AWS Lambda battle 2021: performance comparison for all languages (cold and warm start)

Aleksandr Filichkin on 2021-09-07

Let’s compare the performance of all supported runtimes + 2 custom runtimes (Rust and GraalVM).

Will compare cold start and warm.

Source code is here: https://github.com/Aleksandr-Filichkin/aws-lambda-runtimes-performance. It requires the minimum local setup(almost all is Dockerized)

NodeJs (14.x)
Python (3.9)
Go(1.x)
Ruby(2.7)
.Net(3.1)
Java (11)
Rust(1.54.0)
GraalVM(21.2)

Disclaimer:

All benchmarks were performed in September 2021

I’m not an expert in all these languages and I’m happy to see MR in GitHub repo with performance improvements. I’m going to support these repo and run the perfomance test every 3 months.

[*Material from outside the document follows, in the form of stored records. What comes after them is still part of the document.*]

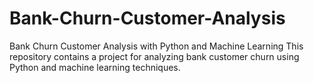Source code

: # Bank-Churn-Customer-Analysis
Bank Churn Customer Analysis with Python and Machine Learning This repository contains a project for analyzing bank customer churn using Python and machine learning techniques.
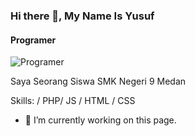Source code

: ### Hi there 👋, My Name Is Yusuf 
#### Programer
![Programer](https://c4.wallpaperflare.com/wallpaper/264/666/478/3-316-16-9-aspect-ratio-s-sfw-wallpaper-preview.jpg)

Saya Seorang Siswa SMK Negeri 9 Medan

Skills:  / PHP/ JS / HTML / CSS

- 🔭 I’m currently working on this page. 




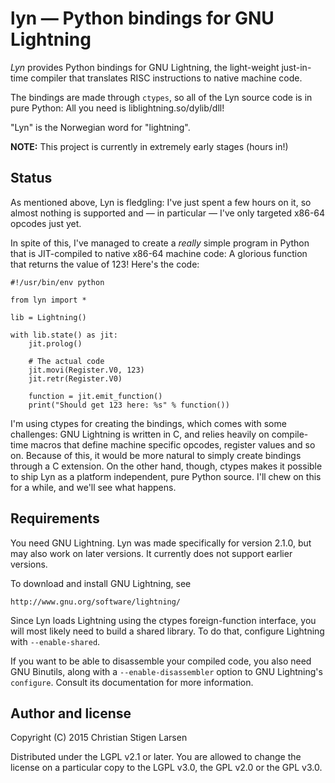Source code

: lyn — Python bindings for GNU Lightning
=======================================

_Lyn_ provides Python bindings for GNU Lightning, the light-weight just-in-time
compiler that translates RISC instructions to native machine code.

The bindings are made through `ctypes`, so all of the Lyn source code is in
pure Python: All you need is liblightning.so/dylib/dll!

"Lyn" is the Norwegian word for "lightning".

**NOTE:** This project is currently in extremely early stages (hours in!)

Status
------

As mentioned above, Lyn is fledgling: I've just spent a few hours on it, so
almost nothing is supported and — in particular — I've only targeted x86-64
opcodes just yet.

In spite of this, I've managed to create a *really* simple program in Python
that is JIT-compiled to native x86-64 machine code: A glorious function that
returns the value of 123! Here's the code:

    #!/usr/bin/env python

    from lyn import *

    lib = Lightning()

    with lib.state() as jit:
        jit.prolog()

        # The actual code
        jit.movi(Register.V0, 123)
        jit.retr(Register.V0)

        function = jit.emit_function()
        print("Should get 123 here: %s" % function())

I'm using ctypes for creating the bindings, which comes with some challenges:
GNU Lightning is written in C, and relies heavily on compile-time macros that
define machine specific opcodes, register values and so on. Because of this, it
would be more natural to simply create bindings through a C extension. On the
other hand, though, ctypes makes it possible to ship Lyn as a platform
independent, pure Python source. I'll chew on this for a while, and we'll see
what happens.


Requirements
------------

You need GNU Lightning. Lyn was made specifically for version 2.1.0, but may
also work on later versions. It currently does not support earlier versions.

To download and install GNU Lightning, see

    http://www.gnu.org/software/lightning/

Since Lyn loads Lightning using the ctypes foreign-function interface, you will
most likely need to build a shared library. To do that, configure Lightning
with `--enable-shared`.

If you want to be able to disassemble your compiled code, you also need GNU
Binutils, along with a `--enable-disassembler` option to GNU Lightning's
`configure`.  Consult its documentation for more information.

Author and license
------------------

Copyright (C) 2015 Christian Stigen Larsen

Distributed under the LGPL v2.1 or later. You are allowed to change the license
on a particular copy to the LGPL v3.0, the GPL v2.0 or the GPL v3.0.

I believe in opensource collaboration :)

Test scenario

We are going to test API-Gateway -> AWS Lambda->DynamoDb flow.

We will test only POST endpoint which will save the book into the DynamoDb table in the known AWS region(us-east-2).

Cold start test

I did all my best to reduce the cold start:

Removed useless dependencies.
Move as much as possible to the initialization phase(for example, in Java move everything to static) to use CPU burst on startup.
Specified the Region.
Got rid of any DI frameworks

The detailed information about cold start read here.

Result:

Cold-start..tsv

	Java	Graalvm	.Net	Go	Rust	Python	NodeJS	Ruby
128mb	OOM	1480	11810	1050	844	641	1190	773
256mb	6570	774	5820	661	480	527	769	612
512mb	5180	684	2940	404	304	502	771	677
1024mb	4450	531	1500	299	234	482	656	652
10240mb	2790	501	904	327	219	449	518	649

All languages(except Java and .Net) have a pretty small cold start.
Java even cannot start with 128Mb. It needs more memory. But GraalVM can help in this case. Feel free to read a detailed page about GraalVM and AWS Lambda
Rust beats all runtimes for all setups, the only exception is 128 MB where Python is the best.
The huge setup helps only for Java and .Net.

WARM test

The test is to send 15.000 requests to each lambda one by one.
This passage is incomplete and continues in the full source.